Three species of nodosaurid ankylosaurs are present in the Upper Cretaceous of the Western Interior. These are Panoplosaurus mirus Lambe 1919, Edmontonia longiceps Sternberg 1928, and Edmontonia rugosidens (Gilmore 1930). Stratigraphically, P. mirus and E. rugosidens occur in the Middle Campanian Judith River and Two Medicine Formations of Alberta and Montana. E. longiceps occurs in the Campanian–Maastrichtian Horseshoe Canyon Formation. Panoplosaurus sp. is present in the Campanian Aguja Formation of Texas and the Campanian Fruitland or Kirtland Formations of New Mexico.

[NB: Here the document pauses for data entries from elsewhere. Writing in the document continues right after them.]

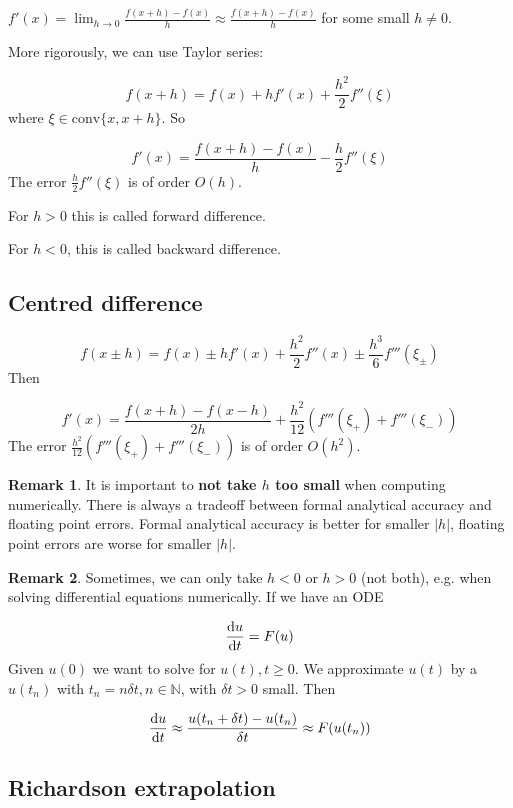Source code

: \documentclass[12pt,a4paper]{article}
\theoremstyle{definition}
\newtheorem*{remark}{Remark}
\begin{document}
$f'(x) = \lim_{h \rightarrow 0} \frac{f(x + h) - f(x)}{h} \approx \frac{f(x + h) - f(x)}{h}$ for some small $h \ne 0$.

More rigorously, we can use Taylor series:

\[ f(x + h) = f(x) + h f'(x) + \frac{h^2}{2} f''(\xi) \]
where $\xi \in \text{conv} \{x, x + h \}$. So

\[ f'(x) = \frac{f(x + h) - f(x)}{h} - \frac{h}{2} f''(\xi) \]
The error $\frac{h}{2} f''(\xi)$ is of order $O(h)$.

For $h > 0$ this is called forward difference.

For $h < 0$, this is called backward difference.

\subsection{Centred difference}

\[ f(x \pm h) = f(x) \pm h f'(x) + \frac{h^2}{2} f''(x) \pm \frac{h^3}{6} f'''(\xi_{\pm}) \]
Then

\[ f'(x) = \frac{f(x + h) - f(x - h)}{2h} + \frac{h^2}{12} \left( f'''(\xi_+) + f'''(\xi_-) \right) \]
The error $\frac{h^2}{12} \left( f'''(\xi_+) + f'''(\xi_-) \right)$ is of order $O(h^2)$.

\begin{remark}
	It is important to \textbf{not take $h$ too small} when computing numerically. There is always a tradeoff between formal analytical accuracy and floating point errors. Formal analytical accuracy is better for smaller $|h|$, floating point errors are worse for smaller $|h|$.
\end{remark}

\begin{remark}
	Sometimes, we can only take $h < 0$ or $h > 0$ (not both), e.g. when solving differential equations numerically. If we have an ODE

	\[ \diff{u}{t} = F(u) \]
	Given $u(0)$ we want to solve for $u(t), t \ge 0$. We approximate $u(t)$ by a $u(t_n)$ with $t_n = n \delta t, n \in \mathbb{N}$, with $\delta t > 0$ small. Then

	\[ \diff{u}{t} \approx \frac{u(t_n + \delta t) - u(t_n)}{\delta t} \approx F(u(t_n)) \]
\end{remark}

\subsection{Richardson extrapolation}
\end{document}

Edmontonia sp. occurs in the Campanian Aguja Formation of Texas, and the Maastrichtian Laramie Formation of Colorado, the Lance Formation of Wyoming, and the Hell Creek Formation of South Dakota.

Panoplosaurus is characterized by: skull with tapered snout when viewed dorsally; reniform cranial armor; swollen, grooved vomer; tall neural pedicles; tall, slender neural spines; four co-ossified sacral vertebrae; co-ossified coracoid and scapula; absence of laterally projecting spines; keeled plates longer than wide.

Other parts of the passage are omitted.